The practice of cave diving in Cuba dates back to 1962 when a team of specialists headed by Dr. Antonio Núñez Jiménez explored a total of five flooded caves in the San Juan Valley Lagoon in the Guanahacabibes Peninsula, located at the tip of the westernmost Pinar del Rio province.
In 1940, Dr. Núñez Jiménez, who was captain of the rebel army lead by Commander Ernesto Che Guevara in Cuba's central region during the rebellion against dictator Fulgencio Batista, was among the founders of the Speleological Society of Cuba (SEC in Spanish), which he chaired for 60 years until his death in September 1998. The society's main goal is the study of the underground world and all things related to its environment.
The Cuban archipelago has a total area of 110,922 square kilometers, and most of it is karstic, which makes it the country in the world with the most caves per square kilometer.
According to documents preserved by the SEC, their specialists conducted several cave diving missions between 1962 and 1979 in stretches located in the Great Fuentes Cave and the El Altar Cave located in the Guaniguanico mountain range; at the Juanelo Cave in Mayabeque province, Blind Fish Lake in La Pluma Cave, and at the Cepero Caves (today known as Saturno) and Agua Caves in the Carboneras area within the Matanzas province.
These explorations were performed using open water techniques and gear, defying the environment and shedding light on a marvelous scene, which led to the emergence of a second generation of cave divers who continued this activity in the 1980's.
Cave exploration in this area had its peak in 1991 with joint expeditions becoming the norm. At the height of its popularity, members of Hranicky Kras Underwater Speleology Club, from former Czechoslovakia, and Cuba's Speleological Group Martel were pairing up on a regular basis in order to continue their research.
There were several exploration teams created in Havana and several other provinces, including the Guaniguanico team in Pinar del Rio, whose cave diving specialists performed archaeological studies in the San Juan Lagoon and speleological studies in the hanging lakes of the Cumpleaños Cave in the Guasasa mountain range.
With the creation of the Gibara Speleological Group in the eastern Holguin province, it became possible to explore the underwater Tanques Azules Cavern. This cavern is the largest of its kind in the country with 2,800 meters of flooded galleries and is famous for its beautiful secondary formations.
The deepest of these caves in Cuba is El Ojo del Mégano, located under the waters of the Florida Straits and boasting 70 meters of depth.
In 2000, after many years of practicing this hazardous activity, Cuban cave divers finally received for the first time a rigor course, which was led by international instructors, including Kate Lewis of the U.S. National Association of Cave Diving (NACD).
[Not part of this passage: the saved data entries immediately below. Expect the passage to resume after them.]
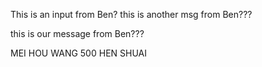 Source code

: This is an input from Ben?
this is another msg from Ben???


this is our message from Ben???

MEI HOU WANG 500 HEN SHUAI
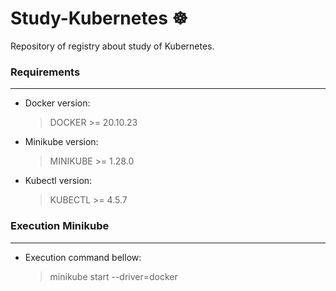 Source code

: # Study-Kubernetes ☸
Repository of registry about study of Kubernetes.

### Requirements
-----------------
- Docker version:

  > DOCKER >=  20.10.23

- Minikube version:

  > MINIKUBE >= 1.28.0
  
- Kubectl version:

  > KUBECTL >= 4.5.7


### Execution Minikube
-----------------
- Execution command bellow:

  > minikube start --driver=docker
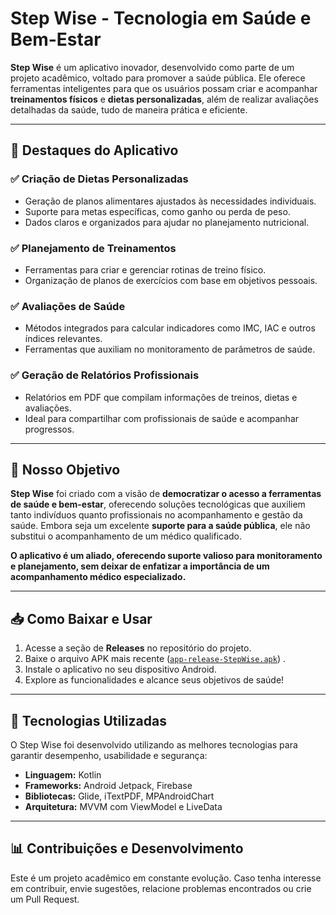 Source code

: # **Step Wise** - Tecnologia em Saúde e Bem-Estar

**Step Wise** é um aplicativo inovador, desenvolvido como parte de um projeto acadêmico, voltado para promover a saúde pública. Ele oferece ferramentas inteligentes para que os usuários possam criar e acompanhar **treinamentos físicos** e **dietas personalizadas**, além de realizar avaliações detalhadas da saúde, tudo de maneira prática e eficiente.

---

## 🌟 **Destaques do Aplicativo**

### ✅ **Criação de Dietas Personalizadas**
- Geração de planos alimentares ajustados às necessidades individuais.
- Suporte para metas específicas, como ganho ou perda de peso.
- Dados claros e organizados para ajudar no planejamento nutricional.

### ✅ **Planejamento de Treinamentos**
- Ferramentas para criar e gerenciar rotinas de treino físico.
- Organização de planos de exercícios com base em objetivos pessoais.

### ✅ **Avaliações de Saúde**
- Métodos integrados para calcular indicadores como IMC, IAC e outros índices relevantes.
- Ferramentas que auxiliam no monitoramento de parâmetros de saúde.

### ✅ **Geração de Relatórios Profissionais**
- Relatórios em PDF que compilam informações de treinos, dietas e avaliações.
- Ideal para compartilhar com profissionais de saúde e acompanhar progressos.

---

## 🎯 **Nosso Objetivo**

**Step Wise** foi criado com a visão de **democratizar o acesso a ferramentas de saúde e bem-estar**, oferecendo soluções tecnológicas que auxiliem tanto indivíduos quanto profissionais no acompanhamento e gestão da saúde. Embora seja um excelente **suporte para a saúde pública**, ele não substitui o acompanhamento de um médico qualificado.

**O aplicativo é um aliado, oferecendo suporte valioso para monitoramento e planejamento, sem deixar de enfatizar a importância de um acompanhamento médico especializado.**

---

## 📥 **Como Baixar e Usar**

1. Acesse a seção de **Releases** no repositório do projeto.
2. Baixe o arquivo APK mais recente ([`app-release-StepWise.apk`](https://github.com/Confederaction/stepwise-apk/releases/download/StepWise-1.0/app-release-StepWise.apk)) .
3. Instale o aplicativo no seu dispositivo Android.
4. Explore as funcionalidades e alcance seus objetivos de saúde!

---

## 🚀 **Tecnologias Utilizadas**

O Step Wise foi desenvolvido utilizando as melhores tecnologias para garantir desempenho, usabilidade e segurança:
- **Linguagem:** Kotlin
- **Frameworks:** Android Jetpack, Firebase
- **Bibliotecas:** Glide, iTextPDF, MPAndroidChart
- **Arquitetura:** MVVM com ViewModel e LiveData

---

## 📊 **Contribuições e Desenvolvimento**

Este é um projeto acadêmico em constante evolução. Caso tenha interesse em contribuir, envie sugestões, relacione problemas encontrados ou crie um Pull Request.
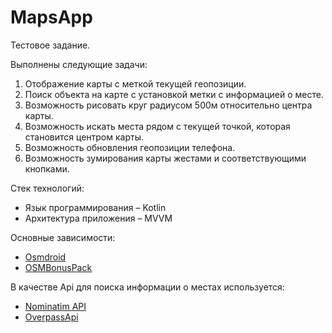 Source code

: # MapsApp
Тестовое задание.

Выполнены следующие задачи:
1. Отображение карты с меткой текущей геопозиции.
2. Поиск объекта на карте с установкой метки с информацией о месте.
3. Возможность рисовать круг радиусом 500м относительно центра карты.
4. Возможность искать места рядом с текущей точкой, которая становится центром карты.
5. Возможность обновления геопозиции телефона.
6. Возможность зумирования карты жестами и соответствующими кнопками.

Стек технологий:
- Язык программирования – Kotlin
- Архитектура приложения – MVVM

Основные зависимости:
-	[Osmdroid](https://github.com/osmdroid/osmdroid/wiki)
-	[OSMBonusPack](https://github.com/MKergall/osmbonuspack)

В качестве Api для поиска информации о местах используется:
- [Nominatim API](https://nominatim.org/release-docs/develop/api/Search)
- [OverpassApi](https://overpass-api.de/)
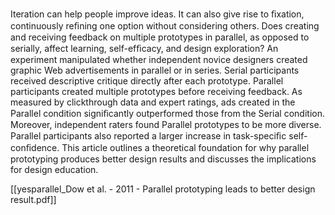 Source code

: Iteration can help people improve ideas. It can also give rise to ﬁxation, continuously reﬁning one option without considering others. Does creating and receiving feedback on multiple prototypes in parallel, as opposed to serially, affect learning, self-efﬁcacy, and design exploration? An experiment manipulated whether independent novice designers created graphic Web advertisements in parallel or in series. Serial participants received descriptive critique directly after each prototype. Parallel participants created multiple prototypes before receiving feedback. As measured by clickthrough data and expert ratings, ads created in the Parallel condition signiﬁcantly outperformed those from the Serial condition. Moreover, independent raters found Parallel prototypes to be more diverse. Parallel participants also reported a larger increase in task-speciﬁc self-conﬁdence. This article outlines a theoretical foundation for why parallel prototyping produces better design results and discusses the implications for design education.

[[yesparallel_Dow et al. - 2011 - Parallel prototyping leads to better design result.pdf]] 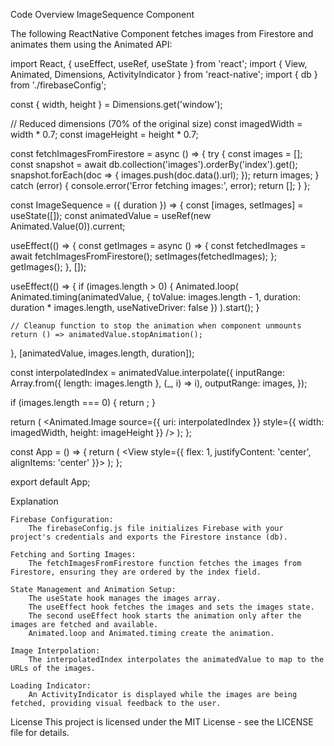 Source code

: Code Overview
ImageSequence Component

The following ReactNative Component fetches images from Firestore and animates them using the Animated API:

import React, { useEffect, useRef, useState } from 'react';
import { View, Animated, Dimensions, ActivityIndicator } from 'react-native';
import { db } from './firebaseConfig';

const { width, height } = Dimensions.get('window');

// Reduced dimensions (70% of the original size)
const imagedWidth = width * 0.7;
const imageHeight = height * 0.7;

const fetchImagesFromFirestore = async () => {
  try {
    const images = [];
    const snapshot = await db.collection('images').orderBy('index').get();
    snapshot.forEach(doc => {
      images.push(doc.data().url);
    });
    return images;
  } catch (error) {
    console.error('Error fetching images:', error);
    return [];
  }
};

const ImageSequence = ({ duration }) => {
  const [images, setImages] = useState([]);
  const animatedValue = useRef(new Animated.Value(0)).current;

  useEffect(() => {
    const getImages = async () => {
      const fetchedImages = await fetchImagesFromFirestore();
      setImages(fetchedImages);
    };
    getImages();
  }, []);

  useEffect(() => {
    if (images.length > 0) {
      Animated.loop(
        Animated.timing(animatedValue, {
          toValue: images.length - 1,
          duration: duration * images.length,
          useNativeDriver: false
        })
      ).start();
    }

    // Cleanup function to stop the animation when component unmounts
    return () => animatedValue.stopAnimation();
  }, [animatedValue, images.length, duration]);

  const interpolatedIndex = animatedValue.interpolate({
    inputRange: Array.from({ length: images.length }, (_, i) => i),
    outputRange: images,
  });

  if (images.length === 0) {
    return <ActivityIndicator size="large" color="#0000ff" />;
  }

  return (
    <View>
      <Animated.Image
        source={{ uri: interpolatedIndex }}
        style={{ width: imagedWidth, height: imageHeight }}
      />
    </View>
  );
};

const App = () => {
  return (
    <View style={{ flex: 1, justifyContent: 'center', alignItems: 'center' }}>
      <ImageSequence duration={1000} />
    </View>
  );
};

export default App;

Explanation

    Firebase Configuration:
        The firebaseConfig.js file initializes Firebase with your project's credentials and exports the Firestore instance (db).

    Fetching and Sorting Images:
        The fetchImagesFromFirestore function fetches the images from Firestore, ensuring they are ordered by the index field.

    State Management and Animation Setup:
        The useState hook manages the images array.
        The useEffect hook fetches the images and sets the images state.
        The second useEffect hook starts the animation only after the images are fetched and available.
        Animated.loop and Animated.timing create the animation.

    Image Interpolation:
        The interpolatedIndex interpolates the animatedValue to map to the URLs of the images.

    Loading Indicator:
        An ActivityIndicator is displayed while the images are being fetched, providing visual feedback to the user.


License
This project is licensed under the MIT License - see the LICENSE file for details. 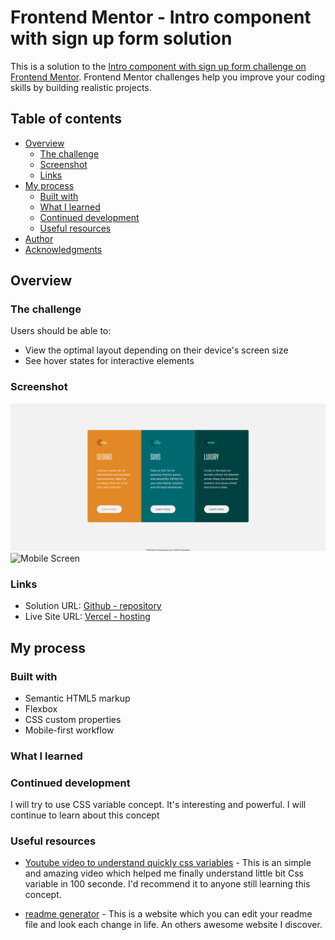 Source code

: # Frontend Mentor - Intro component with sign up form solution

This is a solution to the [Intro component with sign up form challenge on Frontend Mentor](https://www.frontendmentor.io/challenges/intro-component-with-signup-form-5cf91bd49edda32581d28fd1). Frontend Mentor challenges help you improve your coding skills by building realistic projects. 

## Table of contents

- [Overview](#overview)
  - [The challenge](#the-challenge)
  - [Screenshot](#screenshot)
  - [Links](#links)
- [My process](#my-process)
  - [Built with](#built-with)
  - [What I learned](#what-i-learned)
  - [Continued development](#continued-development)
  - [Useful resources](#useful-resources)
- [Author](#author)
- [Acknowledgments](#acknowledgments)


## Overview

### The challenge

Users should be able to:

- View the optimal layout depending on their device's screen size
- See hover states for interactive elements

### Screenshot

![Desktop Screen](screenshots/desktopView.png)
![Mobile Screen](screenshots/mobileView.png=x250)


### Links
- Solution URL: [Github - repository](https://github.com/404diaby/3-column-preview-card-component)
- Live Site URL: [Vercel - hosting](hhttps://3-column-preview-card-component-dm.vercel.app/)

## My process

### Built with

- Semantic HTML5 markup
- Flexbox
- CSS custom properties
- Mobile-first workflow

### What I learned


### Continued development

I will try to use CSS variable concept. It's interesting and powerful. I will continue to learn about this concept

### Useful resources

- [Youtube video to understand quickly css variables](https://www.youtube.com/watch?v=NtRmIp4eMjs&ab_channel=Fireship) - This is an simple and amazing video which helped me finally understand little bit Css variable in 100 seconde. I'd recommend it to anyone still learning this concept.

- [readme generator](https://readme.so/fr/editor) - This is a website which you can edit your readme file and look each change in life. An others awesome website I discover.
Members of the Mexican Federation of Underwater Activities and its Cave Diving Committee visited Cuba in 2003. As a result of this visit, Cuban divers were able to establish collaboration relations that influenced diving safety and instructor training within the National Cave Diving Section of the SEC (SNE-SEC in Spanish).
With the reestablishment of the Cuban Federation of Underwater Activities (FCAS in Spanish) and its partnership with the World Underwater Federation (CMAS in Spanish), the Cave Diving Commission was created and cooperation agreements between FCAS and the SEC were signed.
Cooperation initiatives and participation agreements have also since been signed with the National Cave Rescue Section regarding search and rescue training in case of accidents.
Present stand out cave exploration locations include the Isle of Youth, Quivicán and Artemisa areas, where there are some of the most beautiful and labyrinth-like caves in Cuba.
Don't forget about Matanzas province, however, as it is the home to most of the flooded karstic caves and the most explored caverns in the island.